WHAT YOU NEED TO DO:
Each entry must be output exactly as it appears.

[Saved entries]
——————————

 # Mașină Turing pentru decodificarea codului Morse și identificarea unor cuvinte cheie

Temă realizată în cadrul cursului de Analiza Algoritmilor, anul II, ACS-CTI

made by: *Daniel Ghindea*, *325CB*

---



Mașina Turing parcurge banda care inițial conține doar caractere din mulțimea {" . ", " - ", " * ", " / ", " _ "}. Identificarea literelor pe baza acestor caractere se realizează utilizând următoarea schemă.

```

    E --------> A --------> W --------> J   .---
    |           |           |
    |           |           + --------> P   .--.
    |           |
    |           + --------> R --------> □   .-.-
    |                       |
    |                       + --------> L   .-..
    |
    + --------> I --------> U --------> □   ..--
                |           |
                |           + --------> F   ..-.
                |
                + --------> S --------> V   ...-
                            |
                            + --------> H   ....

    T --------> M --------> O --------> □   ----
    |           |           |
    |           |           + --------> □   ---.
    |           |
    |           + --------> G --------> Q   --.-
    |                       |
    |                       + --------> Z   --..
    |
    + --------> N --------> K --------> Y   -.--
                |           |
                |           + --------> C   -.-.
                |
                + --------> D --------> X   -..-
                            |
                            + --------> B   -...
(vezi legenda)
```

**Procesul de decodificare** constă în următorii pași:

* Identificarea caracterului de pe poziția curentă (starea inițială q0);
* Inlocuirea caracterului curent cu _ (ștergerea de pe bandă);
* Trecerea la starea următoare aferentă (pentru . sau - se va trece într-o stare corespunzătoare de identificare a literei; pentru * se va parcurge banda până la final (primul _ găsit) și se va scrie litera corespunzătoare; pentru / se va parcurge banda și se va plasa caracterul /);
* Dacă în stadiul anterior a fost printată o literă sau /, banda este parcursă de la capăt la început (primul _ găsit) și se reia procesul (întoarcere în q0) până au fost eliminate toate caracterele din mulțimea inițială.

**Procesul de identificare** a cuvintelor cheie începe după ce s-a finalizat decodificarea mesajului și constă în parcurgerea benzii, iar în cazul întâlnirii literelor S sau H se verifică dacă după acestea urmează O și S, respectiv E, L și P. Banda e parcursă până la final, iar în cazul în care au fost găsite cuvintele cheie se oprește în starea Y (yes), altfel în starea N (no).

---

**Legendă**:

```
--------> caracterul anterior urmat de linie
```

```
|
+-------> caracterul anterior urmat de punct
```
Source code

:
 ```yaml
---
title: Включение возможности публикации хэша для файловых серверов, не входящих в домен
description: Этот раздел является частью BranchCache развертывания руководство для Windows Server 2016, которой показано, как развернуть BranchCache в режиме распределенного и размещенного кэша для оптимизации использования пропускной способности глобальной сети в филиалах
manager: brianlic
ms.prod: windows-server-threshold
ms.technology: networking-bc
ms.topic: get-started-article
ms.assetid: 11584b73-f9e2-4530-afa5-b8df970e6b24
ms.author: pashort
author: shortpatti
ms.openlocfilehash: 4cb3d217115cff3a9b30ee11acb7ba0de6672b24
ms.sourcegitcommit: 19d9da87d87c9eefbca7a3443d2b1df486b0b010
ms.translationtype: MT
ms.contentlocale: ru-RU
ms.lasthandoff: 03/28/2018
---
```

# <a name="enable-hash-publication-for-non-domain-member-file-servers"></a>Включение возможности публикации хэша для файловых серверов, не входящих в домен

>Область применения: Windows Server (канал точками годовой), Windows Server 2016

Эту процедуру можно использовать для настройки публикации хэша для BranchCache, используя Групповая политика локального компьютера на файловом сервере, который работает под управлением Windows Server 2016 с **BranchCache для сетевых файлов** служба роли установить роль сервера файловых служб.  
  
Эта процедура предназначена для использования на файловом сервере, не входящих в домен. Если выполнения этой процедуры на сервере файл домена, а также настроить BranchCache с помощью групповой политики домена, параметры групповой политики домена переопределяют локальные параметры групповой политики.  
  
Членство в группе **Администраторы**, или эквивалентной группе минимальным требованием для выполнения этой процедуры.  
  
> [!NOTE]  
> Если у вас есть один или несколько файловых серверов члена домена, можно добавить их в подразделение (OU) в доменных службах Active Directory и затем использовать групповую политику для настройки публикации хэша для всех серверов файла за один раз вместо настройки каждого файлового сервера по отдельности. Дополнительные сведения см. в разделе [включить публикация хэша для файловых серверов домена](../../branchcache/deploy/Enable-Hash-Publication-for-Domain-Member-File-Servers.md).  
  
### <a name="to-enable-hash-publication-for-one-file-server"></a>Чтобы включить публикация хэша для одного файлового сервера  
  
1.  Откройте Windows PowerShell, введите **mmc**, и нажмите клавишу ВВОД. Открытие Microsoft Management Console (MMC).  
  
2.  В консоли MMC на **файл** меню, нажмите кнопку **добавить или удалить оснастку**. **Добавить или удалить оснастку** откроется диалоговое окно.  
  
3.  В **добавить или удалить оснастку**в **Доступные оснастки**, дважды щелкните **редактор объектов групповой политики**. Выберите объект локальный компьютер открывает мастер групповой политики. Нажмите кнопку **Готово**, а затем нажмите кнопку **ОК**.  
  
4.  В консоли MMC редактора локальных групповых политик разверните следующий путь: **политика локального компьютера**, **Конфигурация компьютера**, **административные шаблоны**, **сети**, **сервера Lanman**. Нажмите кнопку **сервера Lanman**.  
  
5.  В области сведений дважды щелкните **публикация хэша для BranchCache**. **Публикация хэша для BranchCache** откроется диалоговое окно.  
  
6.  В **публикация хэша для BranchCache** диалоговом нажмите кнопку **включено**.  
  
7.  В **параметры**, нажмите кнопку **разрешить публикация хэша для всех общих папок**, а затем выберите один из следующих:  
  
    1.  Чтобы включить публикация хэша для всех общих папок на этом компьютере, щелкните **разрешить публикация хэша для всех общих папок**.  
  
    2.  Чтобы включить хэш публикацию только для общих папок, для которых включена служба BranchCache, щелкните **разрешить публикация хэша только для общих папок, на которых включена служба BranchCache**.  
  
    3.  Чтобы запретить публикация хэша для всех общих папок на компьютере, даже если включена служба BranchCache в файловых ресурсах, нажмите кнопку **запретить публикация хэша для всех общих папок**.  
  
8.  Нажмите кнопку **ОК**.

——————————

ANSWER TO THIS PROBLEM:
 # Mașină Turing pentru decodificarea codului Morse și identificarea unor cuvinte cheie

Temă realizată în cadrul cursului de Analiza Algoritmilor, anul II, ACS-CTI

made by: *Daniel Ghindea*, *325CB*

---



Mașina Turing parcurge banda care inițial conține doar caractere din mulțimea {" . ", " - ", " * ", " / ", " _ "}. Identificarea literelor pe baza acestor caractere se realizează utilizând următoarea schemă.

```

    E --------> A --------> W --------> J   .---
    |           |           |
    |           |           + --------> P   .--.
    |           |
    |           + --------> R --------> □   .-.-
    |                       |
    |                       + --------> L   .-..
    |
    + --------> I --------> U --------> □   ..--
                |           |
                |           + --------> F   ..-.
                |
                + --------> S --------> V   ...-
                            |
                            + --------> H   ....

    T --------> M --------> O --------> □   ----
    |           |           |
    |           |           + --------> □   ---.
    |           |
    |           + --------> G --------> Q   --.-
    |                       |
    |                       + --------> Z   --..
    |
    + --------> N --------> K --------> Y   -.--
                |           |
                |           + --------> C   -.-.
                |
                + --------> D --------> X   -..-
                            |
                            + --------> B   -...
(vezi legenda)
```

**Procesul de decodificare** constă în următorii pași:

* Identificarea caracterului de pe poziția curentă (starea inițială q0);
* Inlocuirea caracterului curent cu _ (ștergerea de pe bandă);
* Trecerea la starea următoare aferentă (pentru . sau - se va trece într-o stare corespunzătoare de identificare a literei; pentru * se va parcurge banda până la final (primul _ găsit) și se va scrie litera corespunzătoare; pentru / se va parcurge banda și se va plasa caracterul /);
* Dacă în stadiul anterior a fost printată o literă sau /, banda este parcursă de la capăt la început (primul _ găsit) și se reia procesul (întoarcere în q0) până au fost eliminate toate caracterele din mulțimea inițială.

**Procesul de identificare** a cuvintelor cheie începe după ce s-a finalizat decodificarea mesajului și constă în parcurgerea benzii, iar în cazul întâlnirii literelor S sau H se verifică dacă după acestea urmează O și S, respectiv E, L și P. Banda e parcursă până la final, iar în cazul în care au fost găsite cuvintele cheie se oprește în starea Y (yes), altfel în starea N (no).

---

**Legendă**:

```
--------> caracterul anterior urmat de linie
```

```
|
+-------> caracterul anterior urmat de punct
```
Source code

:
 ```yaml
---
title: Включение возможности публикации хэша для файловых серверов, не входящих в домен
description: Этот раздел является частью BranchCache развертывания руководство для Windows Server 2016, которой показано, как развернуть BranchCache в режиме распределенного и размещенного кэша для оптимизации использования пропускной способности глобальной сети в филиалах
manager: brianlic
ms.prod: windows-server-threshold
ms.technology: networking-bc
ms.topic: get-started-article
ms.assetid: 11584b73-f9e2-4530-afa5-b8df970e6b24
ms.author: pashort
author: shortpatti
ms.openlocfilehash: 4cb3d217115cff3a9b30ee11acb7ba0de6672b24
ms.sourcegitcommit: 19d9da87d87c9eefbca7a3443d2b1df486b0b010
ms.translationtype: MT
ms.contentlocale: ru-RU
ms.lasthandoff: 03/28/2018
---
```

# <a name="enable-hash-publication-for-non-domain-member-file-servers"></a>Включение возможности публикации хэша для файловых серверов, не входящих в домен

>Область применения: Windows Server (канал точками годовой), Windows Server 2016

Эту процедуру можно использовать для настройки публикации хэша для BranchCache, используя Групповая политика локального компьютера на файловом сервере, который работает под управлением Windows Server 2016 с **BranchCache для сетевых файлов** служба роли установить роль сервера файловых служб.  
  
Эта процедура предназначена для использования на файловом сервере, не входящих в домен. Если выполнения этой процедуры на сервере файл домена, а также настроить BranchCache с помощью групповой политики домена, параметры групповой политики домена переопределяют локальные параметры групповой политики.  
  
Членство в группе **Администраторы**, или эквивалентной группе минимальным требованием для выполнения этой процедуры.  
  
> [!NOTE]  
> Если у вас есть один или несколько файловых серверов члена домена, можно добавить их в подразделение (OU) в доменных службах Active Directory и затем использовать групповую политику для настройки публикации хэша для всех серверов файла за один раз вместо настройки каждого файлового сервера по отдельности. Дополнительные сведения см. в разделе [включить публикация хэша для файловых серверов домена](../../branchcache/deploy/Enable-Hash-Publication-for-Domain-Member-File-Servers.md).  
  
### <a name="to-enable-hash-publication-for-one-file-server"></a>Чтобы включить публикация хэша для одного файлового сервера  
  
1.  Откройте Windows PowerShell, введите **mmc**, и нажмите клавишу ВВОД. Открытие Microsoft Management Console (MMC).  
  
2.  В консоли MMC на **файл** меню, нажмите кнопку **добавить или удалить оснастку**. **Добавить или удалить оснастку** откроется диалоговое окно.  
  
3.  В **добавить или удалить оснастку**в **Доступные оснастки**, дважды щелкните **редактор объектов групповой политики**. Выберите объект локальный компьютер открывает мастер групповой политики. Нажмите кнопку **Готово**, а затем нажмите кнопку **ОК**.  
  
4.  В консоли MMC редактора локальных групповых политик разверните следующий путь: **политика локального компьютера**, **Конфигурация компьютера**, **административные шаблоны**, **сети**, **сервера Lanman**. Нажмите кнопку **сервера Lanman**.  
  
5.  В области сведений дважды щелкните **публикация хэша для BranchCache**. **Публикация хэша для BranchCache** откроется диалоговое окно.  
  
6.  В **публикация хэша для BranchCache** диалоговом нажмите кнопку **включено**.  
  
7.  В **параметры**, нажмите кнопку **разрешить публикация хэша для всех общих папок**, а затем выберите один из следующих:  
  
    1.  Чтобы включить публикация хэша для всех общих папок на этом компьютере, щелкните **разрешить публикация хэша для всех общих папок**.  
  
    2.  Чтобы включить хэш публикацию только для общих папок, для которых включена служба BranchCache, щелкните **разрешить публикация хэша только для общих папок, на которых включена служба BranchCache**.  
  
    3.  Чтобы запретить публикация хэша для всех общих папок на компьютере, даже если включена служба BranchCache в файловых ресурсах, нажмите кнопку **запретить публикация хэша для всех общих папок**.  
  
8.  Нажмите кнопку **ОК**.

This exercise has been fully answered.